Here’s the full Cinderella story concerning the carrousel.
“Following their fairy-tale romance and happily-ever-after wedding, Cinderella and Prince Charming took up residence in Cinderella Castle. With peace throughout the kingdom, Prince Charming had time to practice for jousting tournaments. In the countryside near the castle, he built a training device of carved horses, on which he could practice the art of ring-spearing, a tournament event in which a knight rides his horse full speed, lance in hand, toward a small ring hanging from a tree limb, with the object of spearing the ring. This event was known by various names throughout the lands, but generally came to be called ‘carrousel.’

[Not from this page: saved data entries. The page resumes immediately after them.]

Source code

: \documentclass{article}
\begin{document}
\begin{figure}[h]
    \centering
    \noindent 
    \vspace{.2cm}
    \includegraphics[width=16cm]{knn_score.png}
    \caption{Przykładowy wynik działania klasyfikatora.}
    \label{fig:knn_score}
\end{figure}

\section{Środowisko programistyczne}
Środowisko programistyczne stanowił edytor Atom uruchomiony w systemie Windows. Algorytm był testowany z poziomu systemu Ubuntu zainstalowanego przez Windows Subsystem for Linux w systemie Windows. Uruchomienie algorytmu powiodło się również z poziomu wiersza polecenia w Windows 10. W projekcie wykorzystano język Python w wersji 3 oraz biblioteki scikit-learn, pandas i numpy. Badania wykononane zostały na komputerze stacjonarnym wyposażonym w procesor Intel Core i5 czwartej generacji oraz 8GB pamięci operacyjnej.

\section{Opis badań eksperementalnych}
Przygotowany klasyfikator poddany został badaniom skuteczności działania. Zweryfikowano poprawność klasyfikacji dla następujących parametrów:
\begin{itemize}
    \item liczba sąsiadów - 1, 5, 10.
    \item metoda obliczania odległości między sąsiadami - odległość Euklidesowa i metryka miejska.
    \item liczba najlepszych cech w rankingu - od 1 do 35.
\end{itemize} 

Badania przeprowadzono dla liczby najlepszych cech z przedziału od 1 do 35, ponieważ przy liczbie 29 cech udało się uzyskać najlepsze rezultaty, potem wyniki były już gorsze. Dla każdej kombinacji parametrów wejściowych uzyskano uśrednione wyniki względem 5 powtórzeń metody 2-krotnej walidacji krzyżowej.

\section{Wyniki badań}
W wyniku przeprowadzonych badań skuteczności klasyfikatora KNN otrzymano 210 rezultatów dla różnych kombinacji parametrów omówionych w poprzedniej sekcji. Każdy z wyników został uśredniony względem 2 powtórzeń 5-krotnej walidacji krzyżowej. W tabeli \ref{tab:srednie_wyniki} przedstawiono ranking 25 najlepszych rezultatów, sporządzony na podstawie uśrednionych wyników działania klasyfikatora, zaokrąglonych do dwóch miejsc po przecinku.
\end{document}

“The carrousel device drew the attention of the villagers, who wanted to take a turn on this amazing spinning contraption. So Prince Charming had a second carrousel constructed closer to the castle, where everyone could take a spin on this wondrous invention. Instead of a working knight’s training device, however, this new carrousel is more befitting its regal location in the Castle Courtyard – its rustic training horses replaced with ornately decorated prancing steeds adorned with golden helmets and shields, flower garlands, feathers and other festoons. Prince Charming invites one and all to test their horsemanship skills and to enjoy their own happy ending.”
The carrousel is actually a lot older than the Magic Kingdom. It was built by the Philadelphia Toboggan Company in 1917 for the Detroit Palace Garden Park. It was originally red, white and blue, symbolizing the patriotism of the era, with figures of Miss Liberty. It was later moved to Maplewood Olympic Park in New Jersey. When Maplewood closed in 1967, Disney designers discovered the carrousel and completely renovated it, painting scenes from Cinderella in the panels above the horses.
Along with 2,325 lights and the 18 hand-painted scenes on the canopy, the five different sizes of hard-maple horses (18 rows of five horses each) are arranged from the largest on the outside to the smallest on the inside. The band organ that adds music to the ride is part of the antique masterpiece and each horse is completely unique, with its own pattern, color scheme and number on the bridle.